2. Bundesliga

Kommentar - HSV: Wüstefelds Rücktritt war überfällig

Kommentar

Wüstefelds Rücktritt war überfällig

Jonas Boldt (li.) ist nach Wüstefelds Rücktritt alleiniger HSV-Boss im operativen Geschäft.

Jonas Boldt (li.) ist nach Wüstefelds Rücktritt alleiniger HSV-Boss im operativen Geschäft. IMAGO/Oliver Ruhnke

Seine Amtszeit dauerte nur rund neun Monate, ein Platz in den Geschichtsbüchern des HSV ist Thomas Wüstefeld dennoch sicher - als ein Vorstand, der am Ende fast mehr in den Schlagzeilen war als die Spieler.

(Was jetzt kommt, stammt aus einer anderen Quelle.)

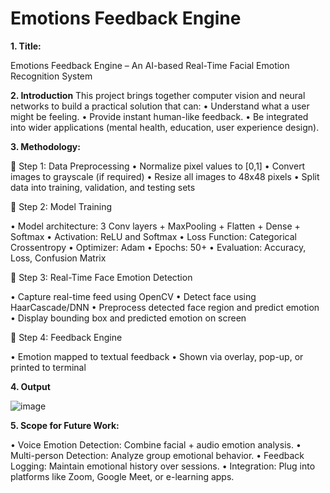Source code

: # Emotions Feedback Engine
**1. Title:**

Emotions Feedback Engine – An AI-based Real-Time Facial Emotion Recognition System

**2. Introduction**
This project brings together computer vision and neural networks to build a practical solution that can:
•	Understand what a user might be feeling.
•	Provide instant human-like feedback.
•	Be integrated into wider applications (mental health, education, user experience design).

**3. Methodology:**

🔹 Step 1: Data Preprocessing
•	Normalize pixel values to [0,1]
•	Convert images to grayscale (if required)
•	Resize all images to 48x48 pixels
•	Split data into training, validation, and testing sets

🔹 Step 2: Model Training

•	Model architecture: 3 Conv layers + MaxPooling + Flatten + Dense + Softmax
•	Activation: ReLU and Softmax
•	Loss Function: Categorical Crossentropy
•	Optimizer: Adam
•	Epochs: 50+
•	Evaluation: Accuracy, Loss, Confusion Matrix

🔹 Step 3: Real-Time Face Emotion Detection

•	Capture real-time feed using OpenCV
•	Detect face using HaarCascade/DNN
•	Preprocess detected face region and predict emotion
•	Display bounding box and predicted emotion on screen

🔹 Step 4: Feedback Engine

•	Emotion mapped to textual feedback
•	Shown via overlay, pop-up, or printed to terminal

**4. Output**

![image](https://github.com/user-attachments/assets/c771f7e0-0418-4f64-97d9-42c5c7691fd5)

**5. Scope for Future Work:**

•	Voice Emotion Detection: Combine facial + audio emotion analysis.
•	Multi-person Detection: Analyze group emotional behavior.
•	Feedback Logging: Maintain emotional history over sessions.
•	Integration: Plug into platforms like Zoom, Google Meet, or e-learning apps.



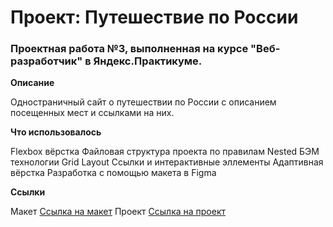 # Проект: Путешествие по России

### Проектная работа №3, выполненная на курсе "Веб-разработчик" в Яндекс.Практикуме.

**Описание**

Одностраничный сайт о путешествии по России с описанием посещенных мест и ссылками на них.

**Что использовалось**

Flexbox вёрстка 
Файловая структура проекта по правилам Nested БЭМ
технологии Grid Layout
Ссылки и интерактивные эллементы
Адаптивная вёрстка
Разработка с помощью макета в Figma

**Ссылки**

Макет [Ссылка на макет](https://www.figma.com/file/5S2WSbEFL6awjVWJ0NWL8Q/Sprint-3_-Russia-_-desktop-%2B-mobile?node-id=28503%3A0)
Проект [Ссылка на проект](https://GladkovaElizaveta/github.io/russian-travel/)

Und eigentlich nie waren es gute. Sein Aus kommt spät. Aber womöglich gerade noch rechtzeitig, um weiteren Schaden vom Verein abzuwenden.

Einer seiner letzten medialen Paukenschläge war sinnbildlich für das Wirken des Medizinunternehmers, der voller Widersprüche amtierte: Vor zwei Wochen hatte er über das "Abendblatt" großspurig Pläne über ein 200-Millionen-Euro-Projekt im Volkspark verkündet und bei der Stadt Hamburg Entsetzen ausgelöst: Spricht da der gleiche Wüstefeld, der verzweifelt um eine Bürgschaft beim Senat für die dringend benötigte Stadionfinanzierung kämpft?

Es war der gleiche Wüstefeld, der einerseits als Finanzvorstand um die Sanierung des maroden Klubs kämpfen wollte und gleichzeitig in seiner Rolle als Anteilseigner das Unternehmen HSV AG neu (und schlechter) bewertet wissen wollte - weil er darauf hoffte, von Klaus-Michael Kühne einen Teil des Kaufpreises für dessen Anteile zurückzuerhalten. Es war der gleiche Wüstefeld, der, je länger er im Amt war, sich in immer mehr Widersprüche verstrickte.

Boldt ist nun alleinverantwortlich und hat Druck

So sehr natürlich auch für den in der Medizinbranche durch etliche Klagen ins Zwielicht geratenen Unternehmer die Unschuldsvermutung gilt, so untragbar war er dennoch. Weil die Enthüllungen selbst für den Schlagzeilen-erprobten HSV zu viel waren, weil darunter und unter dem offenen Machtkampf mit seinem Vorstandskollegen Jonas Boldt auch die Arbeit litt. Und davon gibt es mehr als genug: Boldt, der vorerst die Alleinverantwortung trägt, muss die Stadionsanierung ins Ziel bringen, und zwar unter Zeitdruck.

Fakten schaffen muss auch der Aufsichtsrat: Geht es nun weiter mit Boldt, dessen Vertrag im Juni 2023 endet? Und wie geht es weiter mit Marcell Jansen? Dass der Gremiums-Chef in der Posse um Wüstefeld eine denkbar schlechte Rolle gespielt und lange für seinen ehemaligen Geschäftspartner gekämpft hat, hat seine Position erheblich geschwächt. Wüstefelds Rücktritt könnte womöglich nur der Anfang gewesen sein. Es war ein dringend notwendiger.